-- Opening Marker --

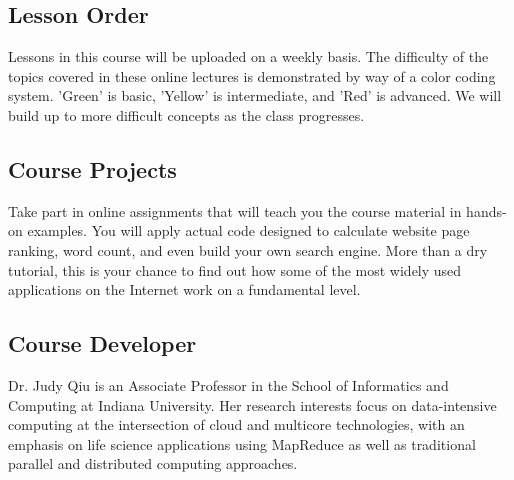 \subsection{Lesson Order}
Lessons in this course will be uploaded on a weekly basis. The difficulty of
the topics covered in these online lectures is demonstrated by way of a color
coding system. 'Green' is basic, 'Yellow' is intermediate, and 'Red' is
advanced. We will build up to more difficult concepts as the class progresses.

\subsection{Course Projects}
Take part in online assignments that will teach you the course material in
hands-on examples. You will apply actual code designed to calculate website
page ranking, word count, and even build your own search engine. More than a
dry tutorial, this is your chance to find out how some of the most widely used
applications on the Internet work on a fundamental level.

\subsection{Course Developer}
Dr. Judy Qiu is an Associate Professor in the School of Informatics and
Computing at Indiana University. Her research interests focus on data-intensive
computing at the intersection of cloud and multicore technologies, with an
emphasis on life science applications using MapReduce as well as traditional
parallel and distributed computing approaches.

-- Closing Marker --

What the exercise asks> Give back the full listing word for word, with the pictures left out.

Result>
 \subsection{Lesson Order}
Lessons in this course will be uploaded on a weekly basis. The difficulty of
the topics covered in these online lectures is demonstrated by way of a color
coding system. 'Green' is basic, 'Yellow' is intermediate, and 'Red' is
advanced. We will build up to more difficult concepts as the class progresses.

\subsection{Course Projects}
Take part in online assignments that will teach you the course material in
hands-on examples. You will apply actual code designed to calculate website
page ranking, word count, and even build your own search engine. More than a
dry tutorial, this is your chance to find out how some of the most widely used
applications on the Internet work on a fundamental level.

\subsection{Course Developer}
Dr. Judy Qiu is an Associate Professor in the School of Informatics and
Computing at Indiana University. Her research interests focus on data-intensive
computing at the intersection of cloud and multicore technologies, with an
emphasis on life science applications using MapReduce as well as traditional
parallel and distributed computing approaches.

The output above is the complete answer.